[WORK INSTRUCTION] In the data below, find every line with the word "ಕರಣಕ" and copy it out.

[Stored data entries]
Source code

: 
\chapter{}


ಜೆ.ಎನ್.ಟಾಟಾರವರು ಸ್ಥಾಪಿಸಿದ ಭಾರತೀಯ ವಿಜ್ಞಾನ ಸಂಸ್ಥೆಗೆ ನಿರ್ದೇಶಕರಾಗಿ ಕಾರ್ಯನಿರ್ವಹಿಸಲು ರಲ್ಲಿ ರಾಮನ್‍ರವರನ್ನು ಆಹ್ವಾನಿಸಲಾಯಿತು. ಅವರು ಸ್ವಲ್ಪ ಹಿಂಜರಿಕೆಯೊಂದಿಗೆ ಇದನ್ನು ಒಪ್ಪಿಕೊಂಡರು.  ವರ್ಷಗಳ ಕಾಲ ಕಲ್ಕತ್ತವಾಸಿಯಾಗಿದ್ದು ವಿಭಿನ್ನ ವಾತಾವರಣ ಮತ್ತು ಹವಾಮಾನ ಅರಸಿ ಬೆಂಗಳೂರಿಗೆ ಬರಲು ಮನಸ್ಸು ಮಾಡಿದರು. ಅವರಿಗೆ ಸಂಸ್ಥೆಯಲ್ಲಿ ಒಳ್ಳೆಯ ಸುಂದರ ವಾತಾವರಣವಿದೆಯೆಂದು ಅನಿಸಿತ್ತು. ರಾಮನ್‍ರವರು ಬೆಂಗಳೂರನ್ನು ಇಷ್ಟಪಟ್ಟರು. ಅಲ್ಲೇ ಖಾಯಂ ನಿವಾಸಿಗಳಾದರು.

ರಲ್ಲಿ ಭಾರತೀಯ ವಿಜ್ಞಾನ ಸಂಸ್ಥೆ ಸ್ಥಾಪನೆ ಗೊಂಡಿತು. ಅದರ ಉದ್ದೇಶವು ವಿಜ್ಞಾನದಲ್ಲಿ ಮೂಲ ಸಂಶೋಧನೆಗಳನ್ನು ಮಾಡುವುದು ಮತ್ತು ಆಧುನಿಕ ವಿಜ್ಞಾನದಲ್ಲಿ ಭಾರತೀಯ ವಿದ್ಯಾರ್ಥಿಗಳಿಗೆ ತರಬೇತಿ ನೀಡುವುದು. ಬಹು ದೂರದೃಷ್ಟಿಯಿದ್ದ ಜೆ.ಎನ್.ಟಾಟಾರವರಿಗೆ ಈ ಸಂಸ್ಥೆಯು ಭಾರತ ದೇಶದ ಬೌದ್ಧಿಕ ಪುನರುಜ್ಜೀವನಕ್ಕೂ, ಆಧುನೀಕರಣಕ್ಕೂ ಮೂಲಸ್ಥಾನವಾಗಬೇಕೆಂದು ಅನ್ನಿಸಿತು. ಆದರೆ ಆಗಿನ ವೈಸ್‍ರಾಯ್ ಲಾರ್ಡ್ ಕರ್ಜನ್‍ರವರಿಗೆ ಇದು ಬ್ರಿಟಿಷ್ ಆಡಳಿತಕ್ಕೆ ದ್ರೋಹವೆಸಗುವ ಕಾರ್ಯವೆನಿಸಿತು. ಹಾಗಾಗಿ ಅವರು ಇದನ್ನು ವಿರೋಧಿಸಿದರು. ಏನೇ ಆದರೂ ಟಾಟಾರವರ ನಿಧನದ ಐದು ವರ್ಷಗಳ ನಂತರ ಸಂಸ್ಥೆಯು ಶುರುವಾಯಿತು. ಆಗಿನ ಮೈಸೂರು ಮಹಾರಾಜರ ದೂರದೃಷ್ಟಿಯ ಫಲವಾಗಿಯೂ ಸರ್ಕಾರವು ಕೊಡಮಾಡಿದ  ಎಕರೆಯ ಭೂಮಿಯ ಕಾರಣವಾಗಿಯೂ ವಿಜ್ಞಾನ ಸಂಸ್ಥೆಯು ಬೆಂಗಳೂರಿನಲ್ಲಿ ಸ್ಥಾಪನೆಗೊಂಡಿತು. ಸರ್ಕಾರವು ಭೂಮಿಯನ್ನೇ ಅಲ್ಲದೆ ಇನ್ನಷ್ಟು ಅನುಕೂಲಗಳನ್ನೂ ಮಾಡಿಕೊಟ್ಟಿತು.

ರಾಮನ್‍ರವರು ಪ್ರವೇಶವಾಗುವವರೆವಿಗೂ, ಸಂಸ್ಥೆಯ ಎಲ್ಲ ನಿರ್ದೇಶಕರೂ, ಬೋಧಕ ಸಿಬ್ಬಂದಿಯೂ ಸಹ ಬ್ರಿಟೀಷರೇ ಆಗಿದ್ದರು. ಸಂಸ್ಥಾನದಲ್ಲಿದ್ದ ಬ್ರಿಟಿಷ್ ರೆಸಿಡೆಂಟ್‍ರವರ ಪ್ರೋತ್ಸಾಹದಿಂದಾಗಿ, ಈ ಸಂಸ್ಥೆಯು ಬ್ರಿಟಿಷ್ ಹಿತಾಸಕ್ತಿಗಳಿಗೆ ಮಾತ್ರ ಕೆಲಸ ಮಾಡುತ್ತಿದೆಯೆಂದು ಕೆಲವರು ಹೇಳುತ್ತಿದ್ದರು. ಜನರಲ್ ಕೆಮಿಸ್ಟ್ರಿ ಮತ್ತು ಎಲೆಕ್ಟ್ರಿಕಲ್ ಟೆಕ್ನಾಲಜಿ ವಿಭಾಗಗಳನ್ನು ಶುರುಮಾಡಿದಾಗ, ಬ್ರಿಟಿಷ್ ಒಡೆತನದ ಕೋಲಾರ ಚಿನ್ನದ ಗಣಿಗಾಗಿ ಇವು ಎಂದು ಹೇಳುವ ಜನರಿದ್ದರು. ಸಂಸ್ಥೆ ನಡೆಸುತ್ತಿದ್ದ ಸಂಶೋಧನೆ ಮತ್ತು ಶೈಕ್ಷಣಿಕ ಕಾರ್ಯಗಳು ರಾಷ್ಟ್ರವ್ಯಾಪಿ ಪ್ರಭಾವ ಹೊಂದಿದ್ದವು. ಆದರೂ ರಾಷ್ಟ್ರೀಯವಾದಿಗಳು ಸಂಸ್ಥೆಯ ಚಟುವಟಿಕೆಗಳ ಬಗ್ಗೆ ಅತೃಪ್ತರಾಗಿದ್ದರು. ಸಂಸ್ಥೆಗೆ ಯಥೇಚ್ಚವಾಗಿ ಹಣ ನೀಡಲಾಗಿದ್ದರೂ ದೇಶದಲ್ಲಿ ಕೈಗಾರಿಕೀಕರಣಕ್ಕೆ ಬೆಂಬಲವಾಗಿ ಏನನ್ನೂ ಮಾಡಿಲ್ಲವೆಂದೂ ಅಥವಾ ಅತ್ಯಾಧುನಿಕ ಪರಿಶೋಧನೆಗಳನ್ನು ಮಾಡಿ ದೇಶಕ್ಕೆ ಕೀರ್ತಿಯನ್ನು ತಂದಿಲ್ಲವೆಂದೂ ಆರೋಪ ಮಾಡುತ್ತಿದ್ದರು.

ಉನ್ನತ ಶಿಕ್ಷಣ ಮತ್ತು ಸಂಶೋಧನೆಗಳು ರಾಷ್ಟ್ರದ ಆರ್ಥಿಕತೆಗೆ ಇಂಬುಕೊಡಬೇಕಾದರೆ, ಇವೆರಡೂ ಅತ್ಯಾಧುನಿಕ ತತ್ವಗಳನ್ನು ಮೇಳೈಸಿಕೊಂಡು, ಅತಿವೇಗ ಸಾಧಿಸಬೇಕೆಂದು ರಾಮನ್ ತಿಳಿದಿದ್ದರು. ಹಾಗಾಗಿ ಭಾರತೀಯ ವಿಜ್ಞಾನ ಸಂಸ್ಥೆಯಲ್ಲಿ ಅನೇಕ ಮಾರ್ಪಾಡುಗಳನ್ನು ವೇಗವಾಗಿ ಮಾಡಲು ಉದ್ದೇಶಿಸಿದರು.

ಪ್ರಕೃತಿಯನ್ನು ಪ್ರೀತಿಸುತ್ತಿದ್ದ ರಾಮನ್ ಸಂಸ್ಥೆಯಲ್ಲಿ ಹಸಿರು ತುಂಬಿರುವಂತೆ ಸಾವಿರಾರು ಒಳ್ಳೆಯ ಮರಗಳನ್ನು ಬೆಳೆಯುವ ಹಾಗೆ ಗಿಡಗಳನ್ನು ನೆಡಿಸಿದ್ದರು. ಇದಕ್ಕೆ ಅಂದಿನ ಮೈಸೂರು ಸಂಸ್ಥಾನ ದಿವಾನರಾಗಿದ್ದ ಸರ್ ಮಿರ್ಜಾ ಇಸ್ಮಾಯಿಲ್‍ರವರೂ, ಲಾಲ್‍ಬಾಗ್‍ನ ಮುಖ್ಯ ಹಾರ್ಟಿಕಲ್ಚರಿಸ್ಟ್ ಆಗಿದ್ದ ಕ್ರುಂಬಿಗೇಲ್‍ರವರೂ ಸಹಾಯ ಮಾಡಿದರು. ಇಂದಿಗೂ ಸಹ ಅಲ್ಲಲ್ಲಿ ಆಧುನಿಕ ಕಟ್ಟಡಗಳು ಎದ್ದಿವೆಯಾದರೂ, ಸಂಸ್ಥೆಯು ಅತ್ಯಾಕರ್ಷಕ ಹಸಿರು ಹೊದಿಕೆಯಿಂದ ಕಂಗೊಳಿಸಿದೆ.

[EXPECTED ANSWER]
ರಲ್ಲಿ ಭಾರತೀಯ ವಿಜ್ಞಾನ ಸಂಸ್ಥೆ ಸ್ಥಾಪನೆ ಗೊಂಡಿತು. ಅದರ ಉದ್ದೇಶವು ವಿಜ್ಞಾನದಲ್ಲಿ ಮೂಲ ಸಂಶೋಧನೆಗಳನ್ನು ಮಾಡುವುದು ಮತ್ತು ಆಧುನಿಕ ವಿಜ್ಞಾನದಲ್ಲಿ ಭಾರತೀಯ ವಿದ್ಯಾರ್ಥಿಗಳಿಗೆ ತರಬೇತಿ ನೀಡುವುದು. ಬಹು ದೂರದೃಷ್ಟಿಯಿದ್ದ ಜೆ.ಎನ್.ಟಾಟಾರವರಿಗೆ ಈ ಸಂಸ್ಥೆಯು ಭಾರತ ದೇಶದ ಬೌದ್ಧಿಕ ಪುನರುಜ್ಜೀವನಕ್ಕೂ, ಆಧುನೀಕರಣಕ್ಕೂ ಮೂಲಸ್ಥಾನವಾಗಬೇಕೆಂದು ಅನ್ನಿಸಿತು. ಆದರೆ ಆಗಿನ ವೈಸ್‍ರಾಯ್ ಲಾರ್ಡ್ ಕರ್ಜನ್‍ರವರಿಗೆ ಇದು ಬ್ರಿಟಿಷ್ ಆಡಳಿತಕ್ಕೆ ದ್ರೋಹವೆಸಗುವ ಕಾರ್ಯವೆನಿಸಿತು. ಹಾಗಾಗಿ ಅವರು ಇದನ್ನು ವಿರೋಧಿಸಿದರು. ಏನೇ ಆದರೂ ಟಾಟಾರವರ ನಿಧನದ ಐದು ವರ್ಷಗಳ ನಂತರ ಸಂಸ್ಥೆಯು ಶುರುವಾಯಿತು. ಆಗಿನ ಮೈಸೂರು ಮಹಾರಾಜರ ದೂರದೃಷ್ಟಿಯ ಫಲವಾಗಿಯೂ ಸರ್ಕಾರವು ಕೊಡಮಾಡಿದ  ಎಕರೆಯ ಭೂಮಿಯ ಕಾರಣವಾಗಿಯೂ ವಿಜ್ಞಾನ ಸಂಸ್ಥೆಯು ಬೆಂಗಳೂರಿನಲ್ಲಿ ಸ್ಥಾಪನೆಗೊಂಡಿತು. ಸರ್ಕಾರವು ಭೂಮಿಯನ್ನೇ ಅಲ್ಲದೆ ಇನ್ನಷ್ಟು ಅನುಕೂಲಗಳನ್ನೂ ಮಾಡಿಕೊಟ್ಟಿತು.
ರಾಮನ್‍ರವರು ಪ್ರವೇಶವಾಗುವವರೆವಿಗೂ, ಸಂಸ್ಥೆಯ ಎಲ್ಲ ನಿರ್ದೇಶಕರೂ, ಬೋಧಕ ಸಿಬ್ಬಂದಿಯೂ ಸಹ ಬ್ರಿಟೀಷರೇ ಆಗಿದ್ದರು. ಸಂಸ್ಥಾನದಲ್ಲಿದ್ದ ಬ್ರಿಟಿಷ್ ರೆಸಿಡೆಂಟ್‍ರವರ ಪ್ರೋತ್ಸಾಹದಿಂದಾಗಿ, ಈ ಸಂಸ್ಥೆಯು ಬ್ರಿಟಿಷ್ ಹಿತಾಸಕ್ತಿಗಳಿಗೆ ಮಾತ್ರ ಕೆಲಸ ಮಾಡುತ್ತಿದೆಯೆಂದು ಕೆಲವರು ಹೇಳುತ್ತಿದ್ದರು. ಜನರಲ್ ಕೆಮಿಸ್ಟ್ರಿ ಮತ್ತು ಎಲೆಕ್ಟ್ರಿಕಲ್ ಟೆಕ್ನಾಲಜಿ ವಿಭಾಗಗಳನ್ನು ಶುರುಮಾಡಿದಾಗ, ಬ್ರಿಟಿಷ್ ಒಡೆತನದ ಕೋಲಾರ ಚಿನ್ನದ ಗಣಿಗಾಗಿ ಇವು ಎಂದು ಹೇಳುವ ಜನರಿದ್ದರು. ಸಂಸ್ಥೆ ನಡೆಸುತ್ತಿದ್ದ ಸಂಶೋಧನೆ ಮತ್ತು ಶೈಕ್ಷಣಿಕ ಕಾರ್ಯಗಳು ರಾಷ್ಟ್ರವ್ಯಾಪಿ ಪ್ರಭಾವ ಹೊಂದಿದ್ದವು. ಆದರೂ ರಾಷ್ಟ್ರೀಯವಾದಿಗಳು ಸಂಸ್ಥೆಯ ಚಟುವಟಿಕೆಗಳ ಬಗ್ಗೆ ಅತೃಪ್ತರಾಗಿದ್ದರು. ಸಂಸ್ಥೆಗೆ ಯಥೇಚ್ಚವಾಗಿ ಹಣ ನೀಡಲಾಗಿದ್ದರೂ ದೇಶದಲ್ಲಿ ಕೈಗಾರಿಕೀಕರಣಕ್ಕೆ ಬೆಂಬಲವಾಗಿ ಏನನ್ನೂ ಮಾಡಿಲ್ಲವೆಂದೂ ಅಥವಾ ಅತ್ಯಾಧುನಿಕ ಪರಿಶೋಧನೆಗಳನ್ನು ಮಾಡಿ ದೇಶಕ್ಕೆ ಕೀರ್ತಿಯನ್ನು ತಂದಿಲ್ಲವೆಂದೂ ಆರೋಪ ಮಾಡುತ್ತಿದ್ದರು.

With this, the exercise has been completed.